The Harvard scholar, author and activist West described Coates as "the
neoliberal face of the black freedom struggle" in a Guardian column on
Sunday, launching a furious debate about the two men in black,
activist and liberal circles.
West - a leading and outspoken American philosopher, activist and
social critic - argued that Coates, who has arguably become the most
popular and widely read black intellectual on race in a generation,
writes from a worldview that "fetishizes" white supremacy. According
to West, that preoccupation clouds Coates' perception of other factors
that shape modern society.
"Any analysis or vision of our world that omits the centrality of Wall
Street power, US military policies, and the complex dynamics of class,
gender, and sexuality in black America is too narrow and dangerously
misleading," West wrote. "So it is with Ta-Nehisi Coates' worldview."
The specific trigger for West's Guardian column was Coates' newest
book, We Were Eight Years in Power, a collection of essays from the
Obama presidency, which takes a generally celebratory tone about the
44th president and his administration.
"Coates praises Obama as a 'deeply moral human being' while remaining
silent on the 563 drone strikes," West wrote, spelling out his long
list of grievances with Obama from the political left.
Before deleting his Twitter account, Coates had responded to West's
column in a thread of tweets pointing out occasions when he had, in
fact, criticized Obama over some of the issues, specifically US
militarism, that West raised.
In an October conversation with the Intercept's Jeremy Scahill, for
example, Coates said of Obama and drone warfare: "Maybe the presidency
in terms of what it is, we shouldn't think of people who have that job
as great, ever.
Like, it's not possible to be great. Implicit in it are certain things
that are not possible to salute. Are not possible to reconcile."
In another now unavailable tweet Coates pointed to pieces he had
written that critically examined how Obama addresses black audiences,
on "the specific oppressions of black women", and on abortion and choice.
"In general, I think the public itself can sort this out. But I don't
expect people to be familiar with everything I've written and said. So
here's just a bit of it," Coates wrote, pointing to times he had
engaged with most of this issues that West accused him of ducking.
The debate also pulled in other high-profile black intellectuals like
the New Yorker's Jelani Cobb who said that "no one is above critique",
but that he was "frankly embarrassed by West's threadbare commentary".

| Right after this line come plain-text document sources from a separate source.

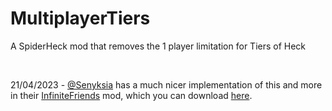 # MultiplayerTiers
A SpiderHeck mod that removes the 1 player limitation for Tiers of Heck

<br>

21/04/2023 - [@Senyksia](https://github.com/Senyksia) has a much nicer implementation of this and more in their [InfiniteFriends](https://github.com/Senyksia/InfiniteFriends) mod, which you can download [here](https://github.com/Senyksia/InfiniteFriends/releases/latest).
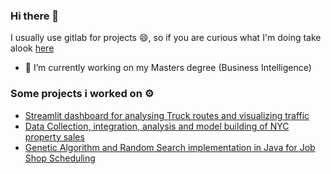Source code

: ### Hi there 👋

I usually use gitlab for projects 😄, so if you are curious what I'm doing take alook [here](https://gitlab.com/dreesmann.ind)

- 🔭 I’m currently working on my Masters degree (Business Intelligence)


### Some projects i worked on ⚙
- [Streamlit dashboard for analysing Truck routes and visualizing traffic](https://gitlab.com/dreesmann.ind/traffic-risk-assessment)
- [Data Collection, integration, analysis and model building of NYC property sales](https://gitlab.com/dreesmann.ind/nyc-housing-data) 
- [Genetic Algorithm and Random Search implementation in Java for Job Shop Scheduling](https://gitlab.com/dreesmann.ind/job-shop-scheduling)
<!--
**DeemanOne/DeemanOne** is a ✨ _special_ ✨ repository because its `README.md` (this file) appears on your GitHub profile.

Here are some ideas to get you started:

- 🌱 I’m currently learning ...
- 👯 I’m looking to collaborate on ...
- 🤔 I’m looking for help with ...
- 💬 Ask me about ...
- 📫 How to reach me: ...
- ⚡ Fun fact: ...
-->

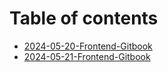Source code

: # Table of contents

* [2024-05-20-Frontend-Gitbook](2024-05-20.md)
* [2024-05-21-Frontend-Gitbook](2024-05-21.md)

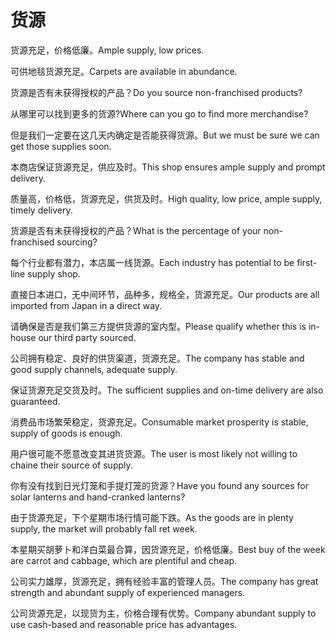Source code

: # 货源

<p><span class="chinese">货源充足，价格低廉。</span><span class="english">Ample supply, low prices.</span></p>

<p><span class="chinese">可供地毯货源充足。</span><span class="english">Carpets are available in abundance.</span></p>

<p><span class="chinese">货源是否有未获得授权的产品？</span><span class="english">Do you source non-franchised products?</span></p>

<p><span class="chinese">从哪里可以找到更多的货源?</span><span class="english">Where can you go to find more merchandise?</span></p>

<p><span class="chinese">但是我们一定要在这几天内确定是否能获得货源。</span><span class="english">But we must be sure we can get those supplies soon.</span></p>

<p><span class="chinese">本商店保证货源充足，供应及时。</span><span class="english">This shop ensures ample supply and prompt delivery.</span></p>

<p><span class="chinese">质量高，价格低，货源充足，供货及时。</span><span class="english">High quality, low price, ample supply, timely delivery.</span></p>

<p><span class="chinese">货源是否有未获得授权的产品？</span><span class="english">What is the percentage of your non-franchised sourcing?</span></p>

<p><span class="chinese">每个行业都有潜力，本店属一线货源。</span><span class="english">Each industry has potential to be first-line supply shop.</span></p>

<p><span class="chinese">直接日本进口，无中间环节，品种多，规格全，货源充足。</span><span class="english">Our products are all imported from Japan in a direct way.</span></p>

<p><span class="chinese">请确保是否是我们第三方提供货源的室内型。</span><span class="english">Please qualify whether this is in-house our third party sourced.</span></p>

<p><span class="chinese">公司拥有稳定、良好的供货渠道，货源充足。</span><span class="english">The company has stable and good supply channels, adequate supply.</span></p>

<p><span class="chinese">保证货源充足交货及时。</span><span class="english">The sufficient supplies and on-time delivery are also guaranteed.</span></p>

<p><span class="chinese">消费品市场繁荣稳定，货源充足。</span><span class="english">Consumable market prosperity is stable, supply of goods is enough.</span></p>

<p><span class="chinese">用户很可能不愿意改变其进货货源。</span><span class="english">The user is most likely not willing to chaine their source of supply.</span></p>

<p><span class="chinese">你有没有找到日光灯笼和手提灯笼的货源？</span><span class="english">Have you found any sources for solar lanterns and hand-cranked lanterns?</span></p>

<p><span class="chinese">由于货源充足，下个星期市场行情可能下跌。</span><span class="english">As the goods are in plenty supply, the market will probably fall ret week.</span></p>

<p><span class="chinese">本星期买胡萝卜和洋白菜最合算，因货源充足，价格低廉。</span><span class="english">Best buy of the week are carrot and cabbage, which are plentiful and cheap.</span></p>

<p><span class="chinese">公司实力雄厚，货源充足，拥有经验丰富的管理人员。</span><span class="english">The company has great strength and abundant supply of experienced managers.</span></p>

<p><span class="chinese">公司货源充足，以现货为主，价格合理有优势。</span><span class="english">Company abundant supply to use cash-based and reasonable price has advantages.</span></p>

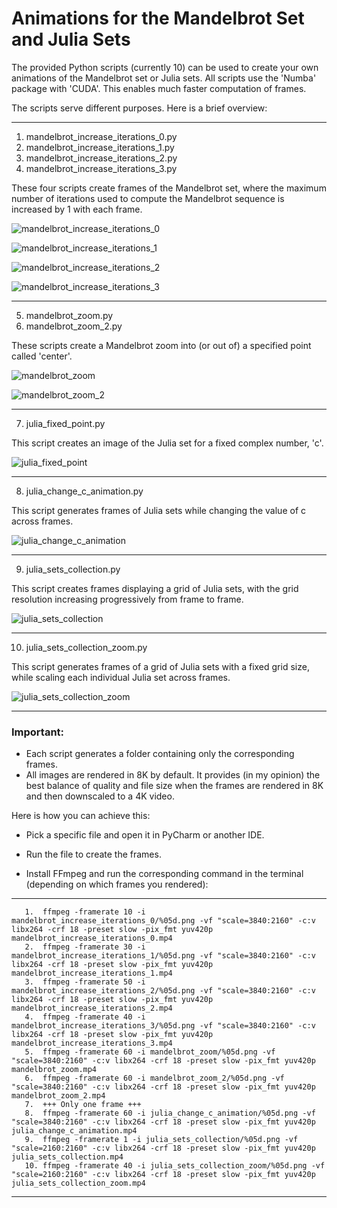 # Animations for the Mandelbrot Set and Julia Sets

The provided Python scripts (currently 10) can be used to create your own animations of the Mandelbrot set or Julia sets.
All scripts use the 'Numba' package with 'CUDA'. This enables much faster computation of frames.

The scripts serve different purposes. Here is a brief overview:

-----------------------------------------------------------------------------------------------       
1. mandelbrot_increase_iterations_0.py
2. mandelbrot_increase_iterations_1.py
3. mandelbrot_increase_iterations_2.py
4. mandelbrot_increase_iterations_3.py

These four scripts create frames of the Mandelbrot set, where the maximum number of iterations used to compute the Mandelbrot sequence is increased by 1 with each frame.
   
![mandelbrot_increase_iterations_0](https://github.com/user-attachments/assets/3cae6733-70d7-4bc7-bd52-08a50b96ab25)

![mandelbrot_increase_iterations_1](https://github.com/user-attachments/assets/0ac6025d-1c43-4456-b7a2-808db344321a)

![mandelbrot_increase_iterations_2](https://github.com/user-attachments/assets/97bd9225-0ed9-4ca1-a840-1d6f66dc98bf)
 
![mandelbrot_increase_iterations_3](https://github.com/user-attachments/assets/49ab03fb-f419-4ef9-928c-229d415bc037)

-----------------------------------------------------------------------------------------------       
5. mandelbrot_zoom.py
6. mandelbrot_zoom_2.py

These scripts create a Mandelbrot zoom into (or out of) a specified point called 'center'.

![mandelbrot_zoom](https://github.com/user-attachments/assets/91ef08c2-bea0-4036-85c6-3d0ae5e71939)

![mandelbrot_zoom_2](https://github.com/user-attachments/assets/c063d07b-c8fa-4a2d-a42e-3fa2dee291e9)
     
-----------------------------------------------------------------------------------------------       

7. julia_fixed_point.py
   
This script creates an image of the Julia set for a fixed complex number, 'c'.

![julia_fixed_point](https://github.com/user-attachments/assets/229c6ba1-0f8e-4ba6-9c15-8a430cae382a)
     
-----------------------------------------------------------------------------------------------       

8. julia_change_c_animation.py

This script generates frames of Julia sets while changing the value of c across frames.

![julia_change_c_animation](https://github.com/user-attachments/assets/62893236-7821-44c2-9a8f-675eb81601d7)
      
-----------------------------------------------------------------------------------------------       

9. julia_sets_collection.py

This script creates frames displaying a grid of Julia sets, with the grid resolution increasing progressively from frame to frame.

![julia_sets_collection](https://github.com/user-attachments/assets/af5c894a-28cf-4b75-8843-6158a6c6f1a1)

-----------------------------------------------------------------------------------------------       

10. julia_sets_collection_zoom.py

This script generates frames of a grid of Julia sets with a fixed grid size, while scaling each individual Julia set across frames.

![julia_sets_collection_zoom](https://github.com/user-attachments/assets/cc2ef61a-460e-481b-aa84-7790c09de2e5)
      
-----------------------------------------------------------------------------------------------       
      
### Important: 
  - Each script generates a folder containing only the corresponding frames.
  - All images are rendered in 8K by default.
It provides (in my opinion) the best balance of quality and file size when the frames are rendered in 8K and then downscaled to a 4K video.

Here is how you can achieve this:

  - Pick a specific file and open it in PyCharm or another IDE.
 
  - Run the file to create the frames.

  - Install FFmpeg and run the corresponding command in the terminal (depending on which frames you rendered):

-----------------------------------------------------------------------------------------------       
       1.  ffmpeg -framerate 10 -i mandelbrot_increase_iterations_0/%05d.png -vf "scale=3840:2160" -c:v libx264 -crf 18 -preset slow -pix_fmt yuv420p mandelbrot_increase_iterations_0.mp4
       2.  ffmpeg -framerate 30 -i mandelbrot_increase_iterations_1/%05d.png -vf "scale=3840:2160" -c:v libx264 -crf 18 -preset slow -pix_fmt yuv420p mandelbrot_increase_iterations_1.mp4
       3.  ffmpeg -framerate 50 -i mandelbrot_increase_iterations_2/%05d.png -vf "scale=3840:2160" -c:v libx264 -crf 18 -preset slow -pix_fmt yuv420p mandelbrot_increase_iterations_2.mp4
       4.  ffmpeg -framerate 40 -i mandelbrot_increase_iterations_3/%05d.png -vf "scale=3840:2160" -c:v libx264 -crf 18 -preset slow -pix_fmt yuv420p mandelbrot_increase_iterations_3.mp4      
       5.  ffmpeg -framerate 60 -i mandelbrot_zoom/%05d.png -vf "scale=3840:2160" -c:v libx264 -crf 18 -preset slow -pix_fmt yuv420p mandelbrot_zoom.mp4
       6.  ffmpeg -framerate 60 -i mandelbrot_zoom_2/%05d.png -vf "scale=3840:2160" -c:v libx264 -crf 18 -preset slow -pix_fmt yuv420p mandelbrot_zoom_2.mp4
       7.  +++ Only one frame +++
       8.  ffmpeg -framerate 60 -i julia_change_c_animation/%05d.png -vf "scale=3840:2160" -c:v libx264 -crf 18 -preset slow -pix_fmt yuv420p julia_change_c_animation.mp4
       9.  ffmpeg -framerate 1 -i julia_sets_collection/%05d.png -vf "scale=2160:2160" -c:v libx264 -crf 18 -preset slow -pix_fmt yuv420p julia_sets_collection.mp4
       10. ffmpeg -framerate 40 -i julia_sets_collection_zoom/%05d.png -vf "scale=2160:2160" -c:v libx264 -crf 18 -preset slow -pix_fmt yuv420p julia_sets_collection_zoom.mp4
-----------------------------------------------------------------------------------------------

Cobb pointed to West's fervent support for Bernie Sanders, who had a
tough time connecting with black voters and was hesitant to discuss
race, as an example of West's hypocrisy.
"In your obsequious stanning for Bernie you must've overlooked the
part where he dismissed the idea of black reparations," Cobb wrote.
"Moreover, those demands were kept alive in the black nationalist
grassroots tradition
- not the interracial left you so idolize."
This is hardly West's first public fracas with another high-profile
black intellectual. In 2015, fellow author Michael Eric Dyson wrote in
the New Republic that West's attitude toward Obama had as much to do
with personal feelings of betrayal as it did actual political differences.
After actively campaigning for Obama in the 2008 campaign, West "felt
spurned and was embittered" by Obama, and that marked his shift from
supporter to ardent detractor.
West has since accused Obama of political minstrelsy, insinuated that
he was a race traitor and called him a "neoliberal opportunist" and a
"Rockefeller Republican in blackface".
This kind of "not radical enough" ideological pugilism has long been a
feature of the black freedom struggle. West v Coates is eerily
reminiscent of arguments that date back over a century.
Historically speaking, as black intellectuals gain any degree of
institutional credibility or popular acceptance, they face criticism
from more radical thinkers of traitorous capitulation. The same type
of charges were once levied by WEB DuBois at Booker T Washington, and
by Marcus Garvey at DuBois. A generation later, Martin Luther King and
Malcolm X were famously caught up in a similar dynamic.